Surprised no one has posted on what is the biggest local politics story in Cardiff this week!

http://www.walesonline.co.uk/news/w...evoy-suspended-by-plaid-cymru-91466-29871246/


----------



## Edmund Schluessel (Dec 17, 2011)

Neil McEvoy's a sad tosser...I think everyone already knew that.


----------



## 1927 (Dec 17, 2011)

Edmund Schluessel said:


> Neil McEvoy's a sad tosser...I think everyone already knew that.



What an insightful comment! Totally misguided too.


----------



## bendeus (Dec 19, 2011)

1927 said:


> What an insightful comment!

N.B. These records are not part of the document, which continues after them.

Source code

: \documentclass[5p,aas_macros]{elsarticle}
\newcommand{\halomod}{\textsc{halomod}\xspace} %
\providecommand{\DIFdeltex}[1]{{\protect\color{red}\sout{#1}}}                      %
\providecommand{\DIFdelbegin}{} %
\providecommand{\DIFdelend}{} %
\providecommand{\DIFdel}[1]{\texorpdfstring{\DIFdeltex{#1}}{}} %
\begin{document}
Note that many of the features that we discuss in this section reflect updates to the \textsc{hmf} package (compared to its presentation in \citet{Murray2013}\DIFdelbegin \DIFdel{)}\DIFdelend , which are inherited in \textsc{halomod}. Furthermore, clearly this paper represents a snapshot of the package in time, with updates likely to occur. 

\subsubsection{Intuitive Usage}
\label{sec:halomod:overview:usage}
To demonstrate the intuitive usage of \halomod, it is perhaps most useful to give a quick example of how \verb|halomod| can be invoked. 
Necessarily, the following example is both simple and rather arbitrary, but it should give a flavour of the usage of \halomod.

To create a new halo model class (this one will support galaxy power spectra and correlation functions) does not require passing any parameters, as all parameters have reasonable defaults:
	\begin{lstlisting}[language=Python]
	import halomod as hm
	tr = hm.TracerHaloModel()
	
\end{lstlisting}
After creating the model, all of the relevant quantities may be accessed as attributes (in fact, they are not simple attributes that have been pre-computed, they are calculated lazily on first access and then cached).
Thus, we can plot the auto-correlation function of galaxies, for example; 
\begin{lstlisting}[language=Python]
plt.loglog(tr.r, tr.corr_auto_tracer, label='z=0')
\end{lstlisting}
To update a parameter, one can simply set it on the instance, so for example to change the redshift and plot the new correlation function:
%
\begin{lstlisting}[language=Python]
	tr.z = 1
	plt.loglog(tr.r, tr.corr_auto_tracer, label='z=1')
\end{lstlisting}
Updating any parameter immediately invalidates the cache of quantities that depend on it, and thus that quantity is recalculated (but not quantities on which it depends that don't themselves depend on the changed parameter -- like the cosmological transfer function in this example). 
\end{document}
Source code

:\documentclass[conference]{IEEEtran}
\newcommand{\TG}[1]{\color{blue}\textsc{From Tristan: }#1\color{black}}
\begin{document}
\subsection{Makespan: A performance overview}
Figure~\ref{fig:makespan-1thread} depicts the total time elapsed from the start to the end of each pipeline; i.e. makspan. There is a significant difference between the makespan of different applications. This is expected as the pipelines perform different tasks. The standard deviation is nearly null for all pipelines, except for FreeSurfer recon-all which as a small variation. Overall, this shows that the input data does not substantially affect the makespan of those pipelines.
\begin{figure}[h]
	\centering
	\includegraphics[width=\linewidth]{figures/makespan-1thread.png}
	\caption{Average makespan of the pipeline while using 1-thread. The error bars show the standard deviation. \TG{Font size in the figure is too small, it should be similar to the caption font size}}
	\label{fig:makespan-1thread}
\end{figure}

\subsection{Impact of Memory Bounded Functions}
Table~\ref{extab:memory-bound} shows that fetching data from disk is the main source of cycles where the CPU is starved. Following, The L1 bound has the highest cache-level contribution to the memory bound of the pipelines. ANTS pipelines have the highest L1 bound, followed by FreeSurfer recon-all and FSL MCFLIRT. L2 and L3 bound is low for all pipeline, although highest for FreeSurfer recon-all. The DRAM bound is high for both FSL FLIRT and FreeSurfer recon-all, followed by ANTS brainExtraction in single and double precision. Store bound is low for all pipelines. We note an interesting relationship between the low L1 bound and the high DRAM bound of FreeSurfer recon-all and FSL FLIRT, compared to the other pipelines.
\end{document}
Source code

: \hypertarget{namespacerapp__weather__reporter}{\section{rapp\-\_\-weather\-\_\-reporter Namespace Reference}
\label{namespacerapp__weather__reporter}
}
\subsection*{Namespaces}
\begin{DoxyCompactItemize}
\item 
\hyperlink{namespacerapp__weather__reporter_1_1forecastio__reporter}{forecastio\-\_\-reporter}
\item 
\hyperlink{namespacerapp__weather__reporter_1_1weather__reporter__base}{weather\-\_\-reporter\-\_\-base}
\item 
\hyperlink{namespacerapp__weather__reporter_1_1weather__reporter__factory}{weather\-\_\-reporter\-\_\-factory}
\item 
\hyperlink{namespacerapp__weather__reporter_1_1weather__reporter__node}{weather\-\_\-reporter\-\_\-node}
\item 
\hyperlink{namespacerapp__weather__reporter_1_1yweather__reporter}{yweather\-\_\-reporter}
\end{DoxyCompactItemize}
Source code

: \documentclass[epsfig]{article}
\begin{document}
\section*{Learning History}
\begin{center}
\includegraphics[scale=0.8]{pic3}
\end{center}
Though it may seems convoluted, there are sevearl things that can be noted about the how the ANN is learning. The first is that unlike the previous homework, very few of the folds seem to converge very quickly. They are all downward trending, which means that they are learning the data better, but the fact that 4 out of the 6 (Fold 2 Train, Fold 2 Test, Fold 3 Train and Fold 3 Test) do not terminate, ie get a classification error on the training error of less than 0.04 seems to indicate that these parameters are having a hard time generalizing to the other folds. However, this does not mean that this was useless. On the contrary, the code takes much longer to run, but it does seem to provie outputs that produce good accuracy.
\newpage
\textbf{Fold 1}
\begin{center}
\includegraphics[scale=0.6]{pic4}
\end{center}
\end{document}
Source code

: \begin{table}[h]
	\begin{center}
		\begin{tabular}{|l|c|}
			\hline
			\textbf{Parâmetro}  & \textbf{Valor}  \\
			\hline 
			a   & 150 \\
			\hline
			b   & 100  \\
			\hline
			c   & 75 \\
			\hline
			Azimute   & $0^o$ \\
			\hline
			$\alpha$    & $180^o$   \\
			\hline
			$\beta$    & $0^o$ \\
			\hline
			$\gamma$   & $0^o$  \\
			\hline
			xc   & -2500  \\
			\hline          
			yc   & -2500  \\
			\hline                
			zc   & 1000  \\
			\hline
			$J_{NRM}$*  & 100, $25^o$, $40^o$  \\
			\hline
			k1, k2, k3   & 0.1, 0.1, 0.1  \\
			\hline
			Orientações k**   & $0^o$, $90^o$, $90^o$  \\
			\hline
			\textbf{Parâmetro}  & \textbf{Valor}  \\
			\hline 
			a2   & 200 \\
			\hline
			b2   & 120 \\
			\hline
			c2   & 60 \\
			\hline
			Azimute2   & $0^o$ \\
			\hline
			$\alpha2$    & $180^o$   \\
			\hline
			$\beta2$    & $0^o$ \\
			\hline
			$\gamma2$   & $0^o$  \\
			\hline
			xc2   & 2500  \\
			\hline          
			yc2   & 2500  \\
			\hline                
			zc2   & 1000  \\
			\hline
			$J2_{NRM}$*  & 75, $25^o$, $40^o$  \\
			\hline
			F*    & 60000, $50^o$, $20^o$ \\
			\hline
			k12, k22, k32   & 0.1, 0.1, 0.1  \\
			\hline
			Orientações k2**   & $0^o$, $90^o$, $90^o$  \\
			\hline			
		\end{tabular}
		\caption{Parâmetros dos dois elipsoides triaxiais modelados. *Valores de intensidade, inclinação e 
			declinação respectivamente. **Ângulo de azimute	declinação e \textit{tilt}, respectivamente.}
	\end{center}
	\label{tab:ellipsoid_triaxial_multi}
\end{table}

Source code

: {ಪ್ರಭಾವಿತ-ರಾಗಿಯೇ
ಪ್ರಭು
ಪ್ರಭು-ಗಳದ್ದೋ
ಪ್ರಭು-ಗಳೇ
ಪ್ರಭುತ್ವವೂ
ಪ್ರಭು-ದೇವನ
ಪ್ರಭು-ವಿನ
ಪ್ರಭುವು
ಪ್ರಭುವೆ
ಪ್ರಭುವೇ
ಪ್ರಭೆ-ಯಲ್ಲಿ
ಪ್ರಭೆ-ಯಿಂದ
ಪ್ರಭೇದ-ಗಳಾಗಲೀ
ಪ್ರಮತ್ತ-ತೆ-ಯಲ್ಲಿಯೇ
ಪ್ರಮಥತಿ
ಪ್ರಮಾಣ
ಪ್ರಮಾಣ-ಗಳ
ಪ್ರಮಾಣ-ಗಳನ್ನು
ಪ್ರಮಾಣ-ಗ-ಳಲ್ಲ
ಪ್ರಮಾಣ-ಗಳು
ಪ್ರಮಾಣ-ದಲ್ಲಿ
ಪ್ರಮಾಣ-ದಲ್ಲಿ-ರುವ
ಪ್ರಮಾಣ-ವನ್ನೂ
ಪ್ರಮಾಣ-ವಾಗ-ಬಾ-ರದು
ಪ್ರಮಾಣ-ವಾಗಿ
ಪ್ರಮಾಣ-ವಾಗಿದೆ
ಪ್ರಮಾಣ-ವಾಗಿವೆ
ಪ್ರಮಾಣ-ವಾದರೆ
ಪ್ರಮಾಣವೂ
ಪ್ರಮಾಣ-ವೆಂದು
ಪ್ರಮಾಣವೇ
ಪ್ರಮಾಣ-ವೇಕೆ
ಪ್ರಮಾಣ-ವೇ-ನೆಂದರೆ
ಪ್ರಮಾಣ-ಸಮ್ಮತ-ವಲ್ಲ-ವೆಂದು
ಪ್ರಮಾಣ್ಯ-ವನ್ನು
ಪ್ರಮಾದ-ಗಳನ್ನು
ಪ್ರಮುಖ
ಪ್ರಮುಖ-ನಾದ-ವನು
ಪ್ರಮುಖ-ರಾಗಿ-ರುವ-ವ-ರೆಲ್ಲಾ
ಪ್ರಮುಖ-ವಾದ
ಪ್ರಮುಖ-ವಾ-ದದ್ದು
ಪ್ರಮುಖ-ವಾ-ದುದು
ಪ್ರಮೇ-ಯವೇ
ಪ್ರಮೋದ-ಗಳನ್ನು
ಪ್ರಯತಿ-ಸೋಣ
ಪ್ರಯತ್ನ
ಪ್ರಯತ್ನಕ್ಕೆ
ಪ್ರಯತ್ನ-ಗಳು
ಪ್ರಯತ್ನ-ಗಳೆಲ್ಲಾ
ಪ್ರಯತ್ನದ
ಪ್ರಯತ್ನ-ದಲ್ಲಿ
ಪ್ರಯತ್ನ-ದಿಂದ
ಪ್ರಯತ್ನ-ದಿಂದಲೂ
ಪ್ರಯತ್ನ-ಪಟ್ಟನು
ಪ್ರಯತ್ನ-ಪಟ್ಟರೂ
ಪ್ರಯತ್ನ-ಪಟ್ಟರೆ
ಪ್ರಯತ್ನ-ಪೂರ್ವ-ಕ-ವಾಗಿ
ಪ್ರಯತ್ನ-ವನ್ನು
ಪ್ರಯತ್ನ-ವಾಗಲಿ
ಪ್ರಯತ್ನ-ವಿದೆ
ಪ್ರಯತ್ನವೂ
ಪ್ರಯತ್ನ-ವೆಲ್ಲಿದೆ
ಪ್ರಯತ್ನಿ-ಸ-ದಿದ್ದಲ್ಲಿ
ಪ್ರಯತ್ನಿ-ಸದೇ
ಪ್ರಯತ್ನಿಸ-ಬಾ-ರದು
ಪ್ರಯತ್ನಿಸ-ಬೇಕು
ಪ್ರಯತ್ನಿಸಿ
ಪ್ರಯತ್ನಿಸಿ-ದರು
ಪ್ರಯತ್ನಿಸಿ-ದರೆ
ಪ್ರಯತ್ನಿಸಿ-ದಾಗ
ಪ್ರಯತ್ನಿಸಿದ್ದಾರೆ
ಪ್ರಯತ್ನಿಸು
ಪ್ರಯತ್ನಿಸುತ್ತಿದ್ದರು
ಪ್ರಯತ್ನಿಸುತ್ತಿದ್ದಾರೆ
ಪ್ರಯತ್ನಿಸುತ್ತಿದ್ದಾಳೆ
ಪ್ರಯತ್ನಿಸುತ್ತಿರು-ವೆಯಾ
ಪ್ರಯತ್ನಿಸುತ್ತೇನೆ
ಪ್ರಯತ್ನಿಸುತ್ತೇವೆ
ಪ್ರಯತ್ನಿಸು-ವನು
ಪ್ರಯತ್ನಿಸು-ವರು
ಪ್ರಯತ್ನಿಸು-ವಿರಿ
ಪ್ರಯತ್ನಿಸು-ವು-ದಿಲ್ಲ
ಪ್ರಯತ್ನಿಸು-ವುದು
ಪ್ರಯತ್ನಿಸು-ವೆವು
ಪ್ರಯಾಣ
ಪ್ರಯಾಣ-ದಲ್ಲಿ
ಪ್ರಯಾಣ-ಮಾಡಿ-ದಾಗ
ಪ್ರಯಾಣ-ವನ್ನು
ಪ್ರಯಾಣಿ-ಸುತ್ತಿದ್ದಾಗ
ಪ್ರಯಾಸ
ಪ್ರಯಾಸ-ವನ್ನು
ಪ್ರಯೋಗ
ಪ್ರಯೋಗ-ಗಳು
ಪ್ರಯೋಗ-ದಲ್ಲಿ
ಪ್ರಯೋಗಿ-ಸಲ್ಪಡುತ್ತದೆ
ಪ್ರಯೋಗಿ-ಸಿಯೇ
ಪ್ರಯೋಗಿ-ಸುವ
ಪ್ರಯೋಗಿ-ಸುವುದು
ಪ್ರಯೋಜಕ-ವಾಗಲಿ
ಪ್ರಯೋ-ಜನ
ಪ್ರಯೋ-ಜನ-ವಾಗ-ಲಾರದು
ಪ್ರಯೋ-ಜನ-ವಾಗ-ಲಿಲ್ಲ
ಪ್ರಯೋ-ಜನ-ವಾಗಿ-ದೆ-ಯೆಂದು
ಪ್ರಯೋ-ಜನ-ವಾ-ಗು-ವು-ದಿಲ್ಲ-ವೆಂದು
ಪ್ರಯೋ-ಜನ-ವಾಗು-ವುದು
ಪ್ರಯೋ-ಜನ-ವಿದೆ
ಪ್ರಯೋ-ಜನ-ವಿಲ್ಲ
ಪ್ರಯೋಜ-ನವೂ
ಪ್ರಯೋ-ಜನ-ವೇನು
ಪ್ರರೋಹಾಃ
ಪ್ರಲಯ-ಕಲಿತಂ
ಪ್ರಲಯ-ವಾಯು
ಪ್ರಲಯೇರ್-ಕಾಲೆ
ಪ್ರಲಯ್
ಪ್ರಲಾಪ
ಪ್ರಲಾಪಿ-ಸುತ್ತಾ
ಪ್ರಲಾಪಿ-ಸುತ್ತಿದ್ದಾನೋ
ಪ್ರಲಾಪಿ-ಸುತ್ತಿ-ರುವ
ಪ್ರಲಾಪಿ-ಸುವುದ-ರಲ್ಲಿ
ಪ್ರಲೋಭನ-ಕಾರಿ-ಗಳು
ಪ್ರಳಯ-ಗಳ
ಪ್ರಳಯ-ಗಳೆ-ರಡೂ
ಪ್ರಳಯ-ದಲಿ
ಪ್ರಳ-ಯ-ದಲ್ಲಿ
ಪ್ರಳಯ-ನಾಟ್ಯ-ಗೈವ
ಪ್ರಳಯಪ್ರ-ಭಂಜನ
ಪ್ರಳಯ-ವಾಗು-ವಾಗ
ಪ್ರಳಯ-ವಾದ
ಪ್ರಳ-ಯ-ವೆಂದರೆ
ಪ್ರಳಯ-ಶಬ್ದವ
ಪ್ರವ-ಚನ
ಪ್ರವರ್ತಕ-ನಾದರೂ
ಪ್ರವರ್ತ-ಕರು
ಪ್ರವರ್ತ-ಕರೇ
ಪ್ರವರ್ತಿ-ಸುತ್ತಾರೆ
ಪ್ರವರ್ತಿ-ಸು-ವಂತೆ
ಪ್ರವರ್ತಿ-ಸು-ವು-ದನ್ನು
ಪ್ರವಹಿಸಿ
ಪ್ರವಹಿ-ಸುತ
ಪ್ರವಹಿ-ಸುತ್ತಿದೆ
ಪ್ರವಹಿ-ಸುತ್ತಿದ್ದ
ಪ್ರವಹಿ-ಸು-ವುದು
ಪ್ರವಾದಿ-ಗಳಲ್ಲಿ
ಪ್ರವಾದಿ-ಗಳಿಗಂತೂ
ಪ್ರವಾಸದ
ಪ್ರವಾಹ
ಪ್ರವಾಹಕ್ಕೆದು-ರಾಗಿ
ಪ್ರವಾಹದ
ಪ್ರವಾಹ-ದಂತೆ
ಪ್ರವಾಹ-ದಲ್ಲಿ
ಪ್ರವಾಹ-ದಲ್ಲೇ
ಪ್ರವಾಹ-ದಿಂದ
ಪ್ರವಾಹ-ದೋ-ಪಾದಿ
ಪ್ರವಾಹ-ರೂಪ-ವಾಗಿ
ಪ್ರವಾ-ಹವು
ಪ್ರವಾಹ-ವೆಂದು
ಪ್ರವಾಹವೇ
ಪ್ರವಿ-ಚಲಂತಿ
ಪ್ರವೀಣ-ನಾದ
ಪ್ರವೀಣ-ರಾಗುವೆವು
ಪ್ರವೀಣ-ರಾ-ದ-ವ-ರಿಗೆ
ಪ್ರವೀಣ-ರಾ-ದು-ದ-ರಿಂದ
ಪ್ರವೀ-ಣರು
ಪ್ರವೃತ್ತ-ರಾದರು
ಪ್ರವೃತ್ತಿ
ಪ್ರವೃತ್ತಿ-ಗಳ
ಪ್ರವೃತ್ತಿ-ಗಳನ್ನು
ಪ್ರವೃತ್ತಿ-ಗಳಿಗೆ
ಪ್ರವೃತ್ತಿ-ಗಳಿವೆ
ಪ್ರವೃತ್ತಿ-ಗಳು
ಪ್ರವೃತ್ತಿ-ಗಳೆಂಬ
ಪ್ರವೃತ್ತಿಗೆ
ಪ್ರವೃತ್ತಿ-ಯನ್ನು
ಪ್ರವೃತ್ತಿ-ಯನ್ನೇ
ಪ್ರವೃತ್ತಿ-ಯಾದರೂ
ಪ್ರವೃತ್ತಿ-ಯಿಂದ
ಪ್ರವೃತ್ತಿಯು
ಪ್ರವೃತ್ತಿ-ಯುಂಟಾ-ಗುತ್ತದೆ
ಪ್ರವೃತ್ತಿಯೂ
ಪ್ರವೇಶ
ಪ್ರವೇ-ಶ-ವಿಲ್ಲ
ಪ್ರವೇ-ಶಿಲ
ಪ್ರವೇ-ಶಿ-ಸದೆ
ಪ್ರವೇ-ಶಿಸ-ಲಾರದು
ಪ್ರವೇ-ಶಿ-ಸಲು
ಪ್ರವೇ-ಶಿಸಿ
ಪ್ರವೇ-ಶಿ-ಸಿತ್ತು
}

Totally misguided too.



TBH, I've not heard anyone with anything good to say about him, 1927.


----------



## 1927 (Dec 20, 2011)

bendeus said:


> TBH, I've not heard anyone with anything good to say about him, 1927.



How long have you got mate, I'll tell you plenty.


----------



## nogojones (Dec 20, 2011)

On a quick straw poll of the people in this room the consensus is ....

He's a tosser


----------



## 1927 (Dec 21, 2011)

nogojones said:


> On a quick straw poll of the people in this room the consensus is ....
> 
> He's a tosser


Well you'd be wrong.

How about addressing the issues rather than attacking the personlaity!


----------



## bendeus (Dec 21, 2011)

1927 said:


> How long have you got mate, I'll tell you plenty.


Tell away, 1927. I'd be interested to hear why you think the number of trusted individuals I know who think he's a total lowlife are wrong.


----------



## 1927 (Dec 21, 2011)

Interestingly no one has come up with anything other than personal insults and no one wants to reply to the OP!


----------



## 1927 (Dec 21, 2011)

bendeus said:


> Tell away, 1927. I'd be interested to hear why you think the number of trusted individuals I know who think he's a total lowlife are wrong.



Will PM you when I got time mate.


----------